• **TASK TO CARRY OUT**:
Every record must be reproduced exactly. Leave none out.

++++ RECORD EXTRACTS

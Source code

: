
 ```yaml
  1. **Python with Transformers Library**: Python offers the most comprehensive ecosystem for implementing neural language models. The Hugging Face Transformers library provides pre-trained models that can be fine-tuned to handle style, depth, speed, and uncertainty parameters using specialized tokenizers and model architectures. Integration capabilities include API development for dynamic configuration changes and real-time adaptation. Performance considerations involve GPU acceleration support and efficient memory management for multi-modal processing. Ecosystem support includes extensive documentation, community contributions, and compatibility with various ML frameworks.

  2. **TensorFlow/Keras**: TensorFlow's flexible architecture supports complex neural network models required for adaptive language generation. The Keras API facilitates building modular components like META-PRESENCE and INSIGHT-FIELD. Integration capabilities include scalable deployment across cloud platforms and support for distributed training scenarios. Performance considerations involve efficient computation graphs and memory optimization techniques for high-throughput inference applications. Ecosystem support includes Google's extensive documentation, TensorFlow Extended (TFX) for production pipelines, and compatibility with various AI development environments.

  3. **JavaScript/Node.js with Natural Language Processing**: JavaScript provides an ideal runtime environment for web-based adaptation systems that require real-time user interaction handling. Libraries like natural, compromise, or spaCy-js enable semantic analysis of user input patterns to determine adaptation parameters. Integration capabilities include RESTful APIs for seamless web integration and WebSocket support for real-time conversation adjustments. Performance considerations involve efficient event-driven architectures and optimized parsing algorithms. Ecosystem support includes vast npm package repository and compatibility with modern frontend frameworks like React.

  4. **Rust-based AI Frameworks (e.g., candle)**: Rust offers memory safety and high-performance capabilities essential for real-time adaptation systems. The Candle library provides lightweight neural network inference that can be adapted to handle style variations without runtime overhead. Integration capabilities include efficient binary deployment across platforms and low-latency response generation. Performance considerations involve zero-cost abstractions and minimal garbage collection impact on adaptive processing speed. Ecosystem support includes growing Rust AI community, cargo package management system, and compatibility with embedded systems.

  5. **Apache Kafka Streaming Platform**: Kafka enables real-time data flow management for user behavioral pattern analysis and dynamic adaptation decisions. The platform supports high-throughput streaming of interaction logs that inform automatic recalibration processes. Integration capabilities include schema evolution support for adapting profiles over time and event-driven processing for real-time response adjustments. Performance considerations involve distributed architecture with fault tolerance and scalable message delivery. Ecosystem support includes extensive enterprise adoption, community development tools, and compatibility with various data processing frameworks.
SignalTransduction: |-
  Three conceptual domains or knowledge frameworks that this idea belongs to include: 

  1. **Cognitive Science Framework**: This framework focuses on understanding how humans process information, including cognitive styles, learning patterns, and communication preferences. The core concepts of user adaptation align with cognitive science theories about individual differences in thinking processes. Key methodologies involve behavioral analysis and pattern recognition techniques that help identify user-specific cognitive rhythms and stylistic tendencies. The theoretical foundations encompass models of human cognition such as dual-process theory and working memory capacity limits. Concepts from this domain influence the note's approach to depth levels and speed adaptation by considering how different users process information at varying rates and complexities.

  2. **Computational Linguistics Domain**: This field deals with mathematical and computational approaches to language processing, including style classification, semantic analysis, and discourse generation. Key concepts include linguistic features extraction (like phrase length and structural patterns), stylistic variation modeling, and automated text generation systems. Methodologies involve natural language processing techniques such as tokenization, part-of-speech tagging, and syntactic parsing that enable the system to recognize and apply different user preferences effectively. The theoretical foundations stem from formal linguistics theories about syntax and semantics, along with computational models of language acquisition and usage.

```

++++++++

• **RESULT BELOW**:
Source code

:
 ```yaml
  1. **Python with Transformers Library**: Python offers the most comprehensive ecosystem for implementing neural language models. The Hugging Face Transformers library provides pre-trained models that can be fine-tuned to handle style, depth, speed, and uncertainty parameters using specialized tokenizers and model architectures. Integration capabilities include API development for dynamic configuration changes and real-time adaptation. Performance considerations involve GPU acceleration support and efficient memory management for multi-modal processing. Ecosystem support includes extensive documentation, community contributions, and compatibility with various ML frameworks.

  2. **TensorFlow/Keras**: TensorFlow's flexible architecture supports complex neural network models required for adaptive language generation. The Keras API facilitates building modular components like META-PRESENCE and INSIGHT-FIELD. Integration capabilities include scalable deployment across cloud platforms and support for distributed training scenarios. Performance considerations involve efficient computation graphs and memory optimization techniques for high-throughput inference applications. Ecosystem support includes Google's extensive documentation, TensorFlow Extended (TFX) for production pipelines, and compatibility with various AI development environments.

  3. **JavaScript/Node.js with Natural Language Processing**: JavaScript provides an ideal runtime environment for web-based adaptation systems that require real-time user interaction handling. Libraries like natural, compromise, or spaCy-js enable semantic analysis of user input patterns to determine adaptation parameters. Integration capabilities include RESTful APIs for seamless web integration and WebSocket support for real-time conversation adjustments. Performance considerations involve efficient event-driven architectures and optimized parsing algorithms. Ecosystem support includes vast npm package repository and compatibility with modern frontend frameworks like React.

  4. **Rust-based AI Frameworks (e.g., candle)**: Rust offers memory safety and high-performance capabilities essential for real-time adaptation systems. The Candle library provides lightweight neural network inference that can be adapted to handle style variations without runtime overhead. Integration capabilities include efficient binary deployment across platforms and low-latency response generation. Performance considerations involve zero-cost abstractions and minimal garbage collection impact on adaptive processing speed. Ecosystem support includes growing Rust AI community, cargo package management system, and compatibility with embedded systems.

  5. **Apache Kafka Streaming Platform**: Kafka enables real-time data flow management for user behavioral pattern analysis and dynamic adaptation decisions. The platform supports high-throughput streaming of interaction logs that inform automatic recalibration processes. Integration capabilities include schema evolution support for adapting profiles over time and event-driven processing for real-time response adjustments. Performance considerations involve distributed architecture with fault tolerance and scalable message delivery. Ecosystem support includes extensive enterprise adoption, community development tools, and compatibility with various data processing frameworks.
SignalTransduction: |-
  Three conceptual domains or knowledge frameworks that this idea belongs to include: 

  1. **Cognitive Science Framework**: This framework focuses on understanding how humans process information, including cognitive styles, learning patterns, and communication preferences. The core concepts of user adaptation align with cognitive science theories about individual differences in thinking processes. Key methodologies involve behavioral analysis and pattern recognition techniques that help identify user-specific cognitive rhythms and stylistic tendencies. The theoretical foundations encompass models of human cognition such as dual-process theory and working memory capacity limits. Concepts from this domain influence the note's approach to depth levels and speed adaptation by considering how different users process information at varying rates and complexities.

  2. **Computational Linguistics Domain**: This field deals with mathematical and computational approaches to language processing, including style classification, semantic analysis, and discourse generation. Key concepts include linguistic features extraction (like phrase length and structural patterns), stylistic variation modeling, and automated text generation systems. Methodologies involve natural language processing techniques such as tokenization, part-of-speech tagging, and syntactic parsing that enable the system to recognize and apply different user preferences effectively. The theoretical foundations stem from formal linguistics theories about syntax and semantics, along with computational models of language acquisition and usage.

```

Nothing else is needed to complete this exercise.